On 2021/2/5 20:55, Rafael J. Wysocki wrote:
> On Tue, Jan 26, 2021 at 2:32 PM tanxiaofei <tanxiaofei@huawei.com> wrote:
>>
>> @James
>> Hi James, please help to review this patch. Thank you very much. :)
>
> James, Boris, any comments?
>
>> On 2020/12/10 20:09, Xiaofei Tan wrote:
>>> After the commit 8fcc4ae6faf8 ("arm64: acpi: Make apei_claim_sea()

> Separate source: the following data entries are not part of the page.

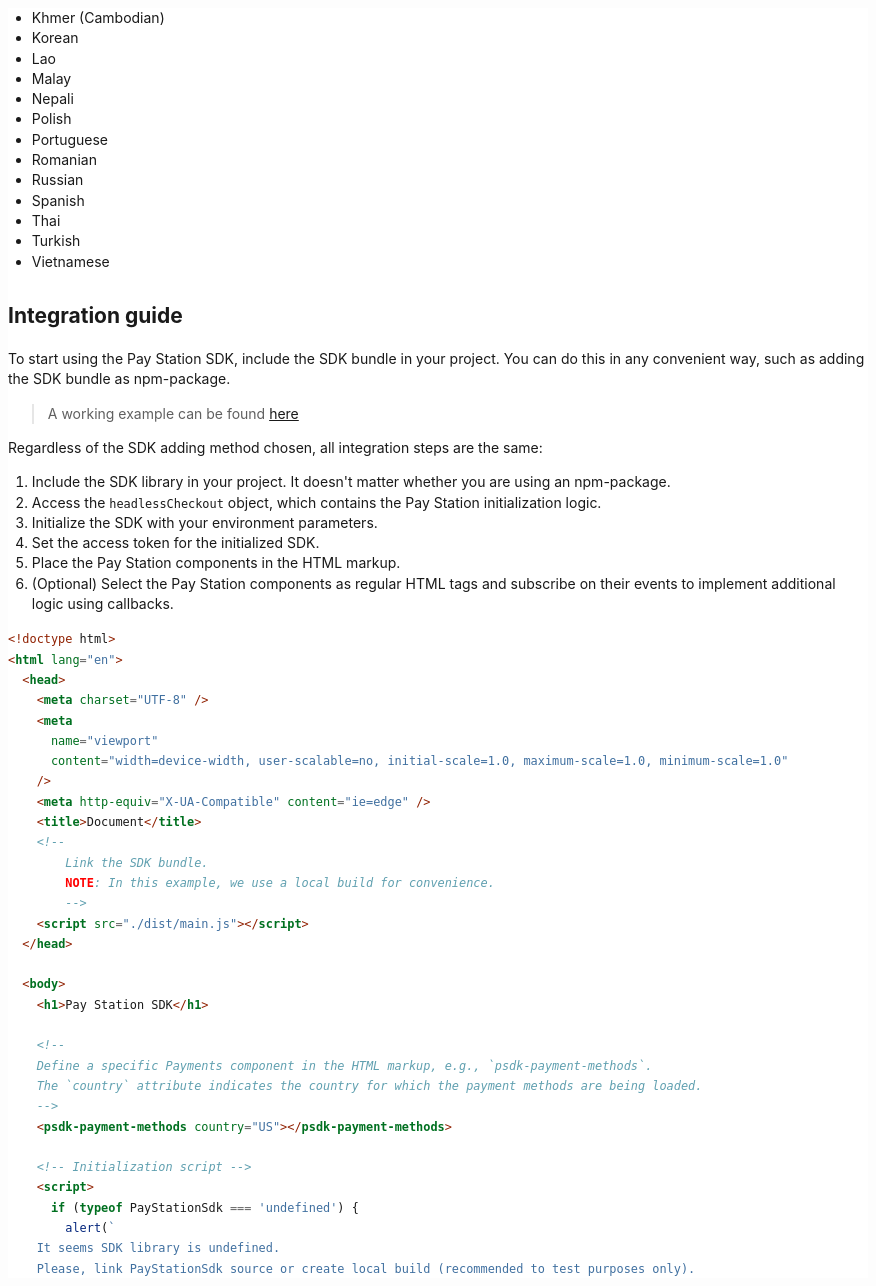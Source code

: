 - Khmer (Cambodian)
- Korean
- Lao
- Malay
- Nepali
- Polish
- Portuguese
- Romanian
- Russian
- Spanish
- Thai
- Turkish
- Vietnamese

## Integration guide

To start using the Pay Station SDK, include the SDK bundle in your project. You can do this in any convenient way, such as adding the SDK bundle as npm-package.

> A working example can be found [here](./examples/select-method)

Regardless of the SDK adding method chosen, all integration steps are the same:

1. Include the SDK library in your project. It doesn't matter whether you are using an npm-package.
2. Access the `headlessCheckout` object, which contains the Pay Station initialization logic.
3. Initialize the SDK with your environment parameters.
4. Set the access token for the initialized SDK.
5. Place the Pay Station components in the HTML markup.
6. (Optional) Select the Pay Station components as regular HTML tags and subscribe on their events to implement additional logic using callbacks.

```html
<!doctype html>
<html lang="en">
  <head>
    <meta charset="UTF-8" />
    <meta
      name="viewport"
      content="width=device-width, user-scalable=no, initial-scale=1.0, maximum-scale=1.0, minimum-scale=1.0"
    />
    <meta http-equiv="X-UA-Compatible" content="ie=edge" />
    <title>Document</title>
    <!--
        Link the SDK bundle.
        NOTE: In this example, we use a local build for convenience.
        -->
    <script src="./dist/main.js"></script>
  </head>

  <body>
    <h1>Pay Station SDK</h1>

    <!--
    Define a specific Payments component in the HTML markup, e.g., `psdk-payment-methods`.
    The `country` attribute indicates the country for which the payment methods are being loaded.
    -->
    <psdk-payment-methods country="US"></psdk-payment-methods>

    <!-- Initialization script -->
    <script>
      if (typeof PayStationSdk === 'undefined') {
        alert(`
    It seems SDK library is undefined.
    Please, link PayStationSdk source or create local build (recommended to test purposes only).
```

>>> synchronise with APEI's irq work") applied, do_sea() return directly
>>> for user-mode if apei_claim_sea() handled any error record. Therefore,
>>> each error record reported by the user-mode SEA must be effectively
>>> processed in APEI GHES driver.
>>>
>>> Currently, GHES driver only processes Memory Error Section.(Ignore PCIe
>>> Error Section, as it has nothing to do with SEA). It is not enough.

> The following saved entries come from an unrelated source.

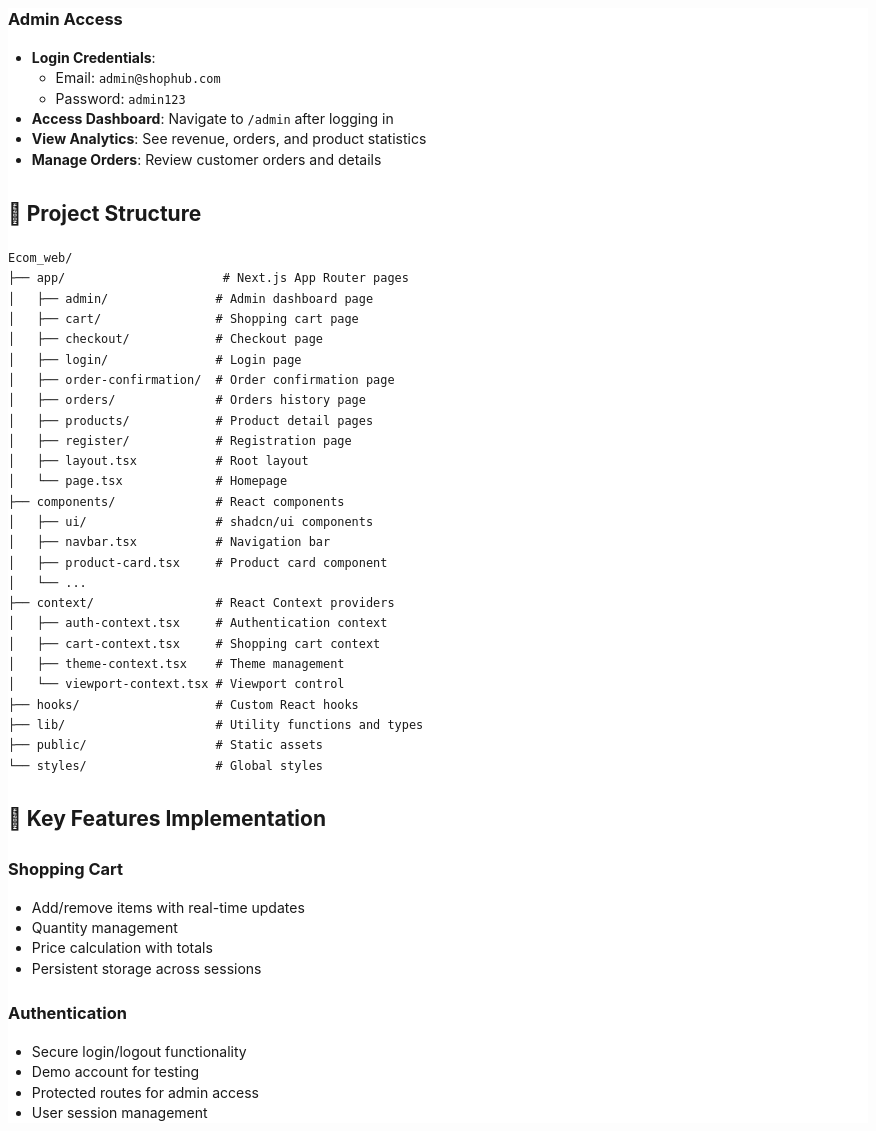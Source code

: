 ### Admin Access
- **Login Credentials**:
  - Email: `admin@shophub.com`
  - Password: `admin123`
- **Access Dashboard**: Navigate to `/admin` after logging in
- **View Analytics**: See revenue, orders, and product statistics
- **Manage Orders**: Review customer orders and details

## 📁 Project Structure

```
Ecom_web/
├── app/                      # Next.js App Router pages
│   ├── admin/               # Admin dashboard page
│   ├── cart/                # Shopping cart page
│   ├── checkout/            # Checkout page
│   ├── login/               # Login page
│   ├── order-confirmation/  # Order confirmation page
│   ├── orders/              # Orders history page
│   ├── products/            # Product detail pages
│   ├── register/            # Registration page
│   ├── layout.tsx           # Root layout
│   └── page.tsx             # Homepage
├── components/              # React components
│   ├── ui/                  # shadcn/ui components
│   ├── navbar.tsx           # Navigation bar
│   ├── product-card.tsx     # Product card component
│   └── ...
├── context/                 # React Context providers
│   ├── auth-context.tsx     # Authentication context
│   ├── cart-context.tsx     # Shopping cart context
│   ├── theme-context.tsx    # Theme management
│   └── viewport-context.tsx # Viewport control
├── hooks/                   # Custom React hooks
├── lib/                     # Utility functions and types
├── public/                  # Static assets
└── styles/                  # Global styles
```

## 🎨 Key Features Implementation

### Shopping Cart
- Add/remove items with real-time updates
- Quantity management
- Price calculation with totals
- Persistent storage across sessions

### Authentication
- Secure login/logout functionality
- Demo account for testing
- Protected routes for admin access
- User session management
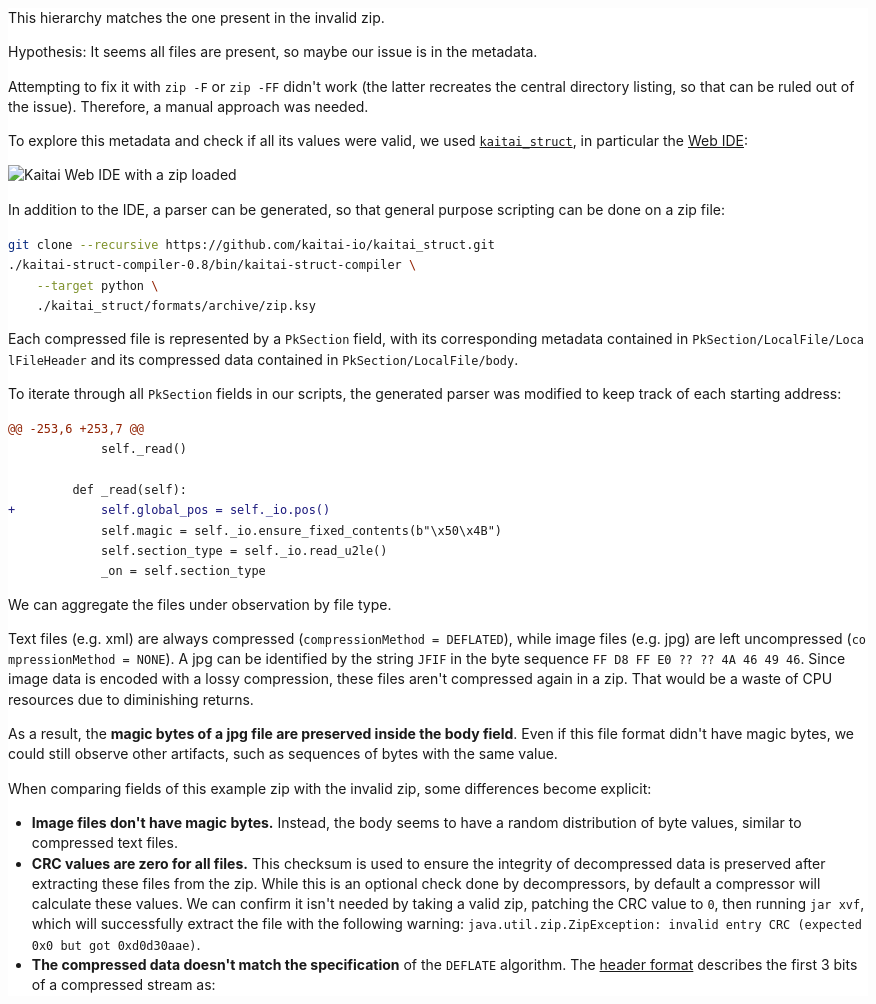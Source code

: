 This hierarchy matches the one present in the invalid zip.

<span class="c-badge c-badge-info">Hypothesis:</span> It seems all files are present, so maybe our issue is in the metadata.

Attempting to fix it with `zip -F` or `zip -FF` didn't work (the latter recreates the central directory listing, so that can be ruled out of the issue). Therefore, a manual approach was needed.

To explore this metadata and check if all its values were valid, we used [`kaitai_struct`](https://github.com/kaitai-io/kaitai_struct), in particular the [Web IDE](https://ide.kaitai.io/):

<div class="c-container-center">
    <img src="{{site.url}}{{site.baseurl}}/assets/img/kaitai_ide.png" alt="Kaitai Web IDE with a zip loaded"/>
</div>

In addition to the IDE, a parser can be generated, so that general purpose scripting can be done on a zip file:

```bash
git clone --recursive https://github.com/kaitai-io/kaitai_struct.git
./kaitai-struct-compiler-0.8/bin/kaitai-struct-compiler \
    --target python \
    ./kaitai_struct/formats/archive/zip.ksy
```

Each compressed file is represented by a `PkSection` field, with its corresponding metadata contained in `PkSection/LocalFile/LocalFileHeader` and its compressed data contained in `PkSection/LocalFile/body`.

To iterate through all `PkSection` fields in our scripts, the generated parser was modified to keep track of each starting address:

```diff
@@ -253,6 +253,7 @@
             self._read()

         def _read(self):
+            self.global_pos = self._io.pos()
             self.magic = self._io.ensure_fixed_contents(b"\x50\x4B")
             self.section_type = self._io.read_u2le()
             _on = self.section_type
```

We can aggregate the files under observation by file type.

Text files (e.g. xml) are always compressed (`compressionMethod = DEFLATED`), while image files (e.g. jpg) are left uncompressed (`compressionMethod = NONE`). A jpg can be identified by the string `JFIF` in the byte sequence `FF D8 FF E0 ?? ?? 4A 46 49 46`. Since image data is encoded with a lossy compression, these files aren't compressed again in a zip. That would be a waste of CPU resources due to diminishing returns.

As a result, the **magic bytes of a jpg file are preserved inside the body field**. Even if this file format didn't have magic bytes, we could still observe other artifacts, such as sequences of bytes with the same value.

When comparing fields of this example zip with the invalid zip, some differences become explicit:

- **Image files don't have magic bytes.** Instead, the body seems to have a random distribution of byte values, similar to compressed text files.
- **CRC values are zero for all files.** This checksum is used to ensure the integrity of decompressed data is preserved after extracting these files from the zip. While this is an optional check done by decompressors, by default a compressor will calculate these values. We can confirm it isn't needed by taking a valid zip, patching the CRC value to `0`, then running `jar xvf`, which will successfully extract the file with the following warning: `java.util.zip.ZipException: invalid entry CRC (expected 0x0 but got 0xd0d30aae)`.
- **The compressed data doesn't match the specification** of  the `DEFLATE` algorithm. The [header format](https://en.wikipedia.org/wiki/DEFLATE#Stream_format) describes the first 3 bits of a compressed stream as:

>>> Because ARM Processor Error could also be used for SEA in some hardware
>>> platforms, such as Kunpeng9xx series. We can't ask them to switch to
>>> use Memory Error Section for two reasons:
>>> 1)The server was delivered to customers, and it will introduce
>>> compatibility issue.
>>> 2)It make sense to use ARM Processor Error Section. Because either
>>> cache or memory errors could generate SEA when consumed by a processor.
>>>
>>> Do memory failure handling for ARM Processor Error Section just like
>>> for Memory Error Section.
>>>
>>> Signed-off-by: Xiaofei Tan <tanxiaofei@huawei.com>
>>> ---
>>> Changes since v4:
>>> - 1. Change the patch name from " ACPI / APEI: do memory failure on the
>>> physical address reported by ARM processor error section" to this
>>> more proper one.
>>> - 2. Add a comment in the code to tell why not filter out corrected
>>> error in an uncorrected section.
>>>
>>> Changes since v3:
>>> - Print unhandled error following James Morse's advice.
>>>
>>> Changes since v2:
>>> - Updated commit log
>>> ---
>>>  drivers/acpi/apei/ghes.c | 76 +++++++++++++++++++++++++++++++++++++-----------
>>>  1 file changed, 59 insertions(+), 17 deletions(-)
>>>
>>> diff --git a/drivers/acpi/apei/ghes.c b/drivers/acpi/apei/ghes.c
>>> index fce7ade..0893968 100644
>>> --- a/drivers/acpi/apei/ghes.c
>>> +++ b/drivers/acpi/apei/ghes.c
>>> @@ -441,28 +441,35 @@ static void ghes_kick_task_work(struct callback_head *head)
>>>       gen_pool_free(ghes_estatus_pool, (unsigned long)estatus_node, node_len);
>>>  }
>>>
>>> -static bool ghes_handle_memory_failure(struct acpi_hest_generic_data *gdata,
>>> -                                    int sev)
>>> +static bool ghes_do_memory_failure(u64 physical_addr, int flags)
>>>  {
>>>       unsigned long pfn;
>>> -     int flags = -1;
>>> -     int sec_sev = ghes_severity(gdata->error_severity);
>>> -     struct cper_sec_mem_err *mem_err = acpi_hest_get_payload(gdata);
>>>
>>>       if (!IS_ENABLED(CONFIG_ACPI_APEI_MEMORY_FAILURE))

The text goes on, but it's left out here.